Burriel, an information technology consultant at Oregon State, said a number of faculty members have latched onto the flipped classroom technique — especially in the sciences. Chemistry instructors, in particular, have taken advantage of the technology to post short videos explaining scientific theorems or concepts, asking students to review them before a lab, where their time is spent not hearing lectures but actually experimenting with those concepts.
"The idea of distributing content in short little morsels has been around long before anyone coined the term 'flipped class,'" Burriel said.
Oregon State uses Kaltura for its video hosting services, tracking usage through a range of techniques offered by the company. Besides short videos obviously meant for flipped classrooms, instructors post longer videos of entire lectures for which Burriel notices a spike in viewing close to midterms or finals as students scramble to review concepts and material. Kaltura’s 2015 State of Video in Education Report, the result of a second annual online survey, included feedback from faculty identifying higher student performance when they make such lectures available.
While not surprising, the feedback from 1,200 respondents revealed overwhelming support of video use in education and acknowledgment that it is a powerful tool for improving student learning outcomes and content delivery. Students, of course, have greater comfort with the newer technology, but many faculty are getting on board.
Large lecture courses have functioned in much the same way for centuries. Long-time faculty can argue their techniques have served them well for their entire careers. But Burriel finds that, at Oregon State, new courses and programs being developed by earlier career professors are prime candidates for innovative models.
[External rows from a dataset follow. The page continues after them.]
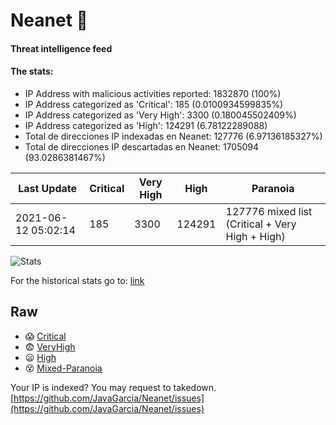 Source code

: # Neanet :hocho:
#### Threat intelligence feed
#### The stats:

- IP Address with malicious activities reported: 1832870 (100%)
- IP Address categorized as 'Critical':  185 (0.0100934599835%)
- IP Address categorized as 'Very High':  3300 (0.180045502409%)
- IP Address categorized as 'High':  124291 (6.78122289088)
- Total de direcciones IP indexadas en Neanet:  127776 (6.97136185327%)
- Total de direcciones IP descartadas en Neanet:  1705094 (93.0286381467%)

| Last Update | Critical | Very High | High | Paranoia |
| --- | --- | --- | --- | --- |
| 2021-06-12 05:02:14 | 185 | 3300 | 124291 | 127776 mixed list (Critical + Very High + High)|

![Stats](https://docs.google.com/spreadsheets/d/e/2PACX-1vSnaNMIXVabIpDJjufMlzH7poXnshF3mgd8Is1g9ytUEzVsP5my4Trn8f-xkoLLQ38xpL3HtmUexLo6/pubchart?oid=501124687&format=image)

For the historical stats go to: [link](/stats.csv)
## Raw
- :scream: [Critical](https://raw.githubusercontent.com/JavaGarcia/Neanet/master/blacklists/neanet_critical.txt)
- :fearful: [VeryHigh](https://raw.githubusercontent.com/JavaGarcia/Neanet/master/blacklists/neanet_veryHigh.txtt)
- :frowning: [High](https://raw.githubusercontent.com/JavaGarcia/Neanet/master/blacklists/neanet_high.txt)
- :dizzy_face: [Mixed-Paranoia](https://raw.githubusercontent.com/JavaGarcia/Neanet/master/blacklists/neanet_all.txt)


Your IP is indexed? You may request to takedown. [https://github.com/JavaGarcia/Neanet/issues](https://github.com/JavaGarcia/Neanet/issues)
In fact, he expects the field is on the verge of a major shift — not one in which video replaces traditional student-teacher interaction, but in which students expect and demand quality video to continue a tradition of learning in which they have been raised.
In K-12, Burriel points out, students are self-learning. “That’s something that hasn’t really picked up yet in higher education, but that K-12 generation is going to be hitting higher education really soon and institutions are going to have to adapt to that,” Burriel said.
Already, YouTube learning channels and educational apps are popular with younger generations, which turn to them over purely entertainment-based games. More video seems inevitable as educators strive to meet students where they are.
“It’s going to mean perhaps less time in the classroom listening to lectures, but probably more time doing, more time experimenting, more time in the laboratory,” Burriel said. “It’s just a different way of learning.”
While some ascribe to the view that quality video education could one day replace traditional teaching and learning, Burriel is not one of them. To him, it’s a matter of adaptation — adapting to new techniques, adapting to new learners. Just like educators have been doing all along.